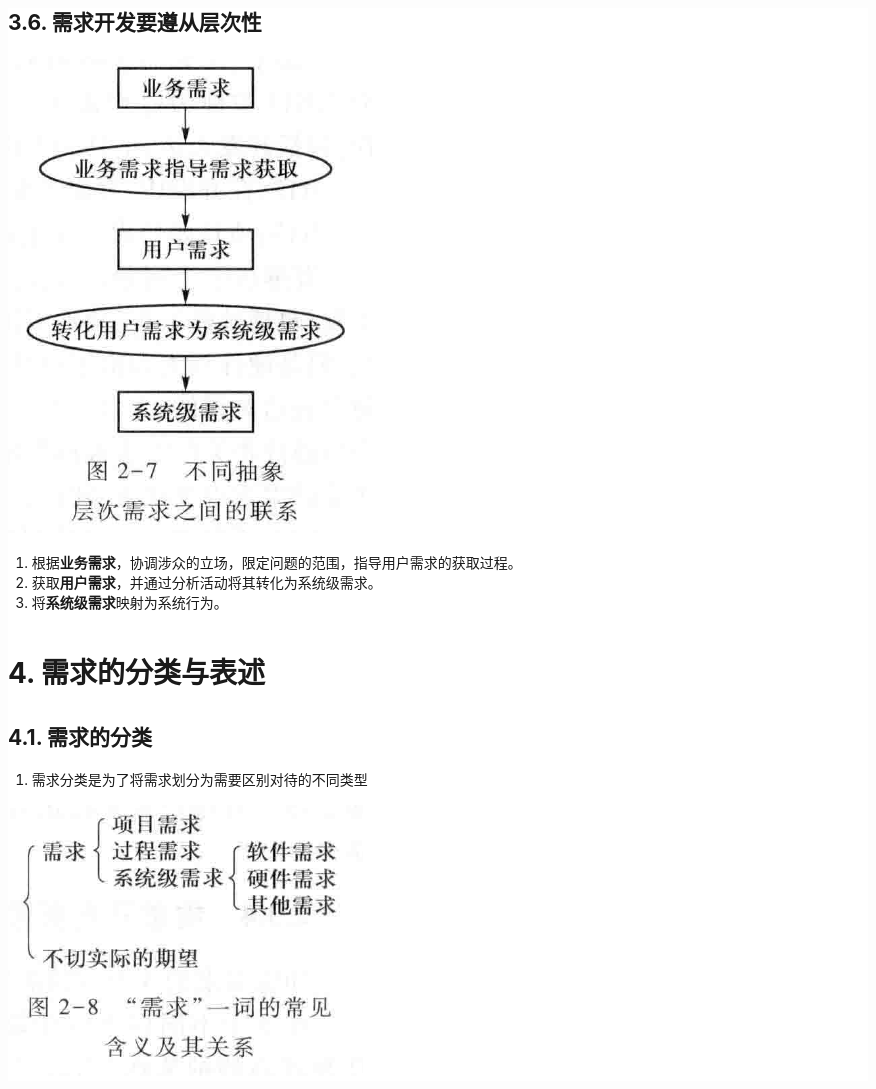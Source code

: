 ## 3.6. 需求开发要遵从层次性
![](img/book2/4.png)

1. 根据**业务需求**，协调涉众的立场，限定问题的范围，指导用户需求的获取过程。
2. 获取**用户需求**，并通过分析活动将其转化为系统级需求。
3. 将**系统级需求**映射为系统行为。

# 4. 需求的分类与表述

## 4.1. 需求的分类
1. 需求分类是为了将需求划分为需要区别对待的不同类型

![](img/book2/5.png)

■ ■ ■ ■ ■ ■ ■

* _What you will do_
A verbatim copy of the listing is required, with all pictures left out.

* _Expected answer_
Source code

: ## 3.6. 需求开发要遵从层次性
![](img/book2/4.png)

1. 根据**业务需求**，协调涉众的立场，限定问题的范围，指导用户需求的获取过程。
2. 获取**用户需求**，并通过分析活动将其转化为系统级需求。
3. 将**系统级需求**映射为系统行为。

# 4. 需求的分类与表述

## 4.1. 需求的分类
1. 需求分类是为了将需求划分为需要区别对待的不同类型

![](img/book2/5.png)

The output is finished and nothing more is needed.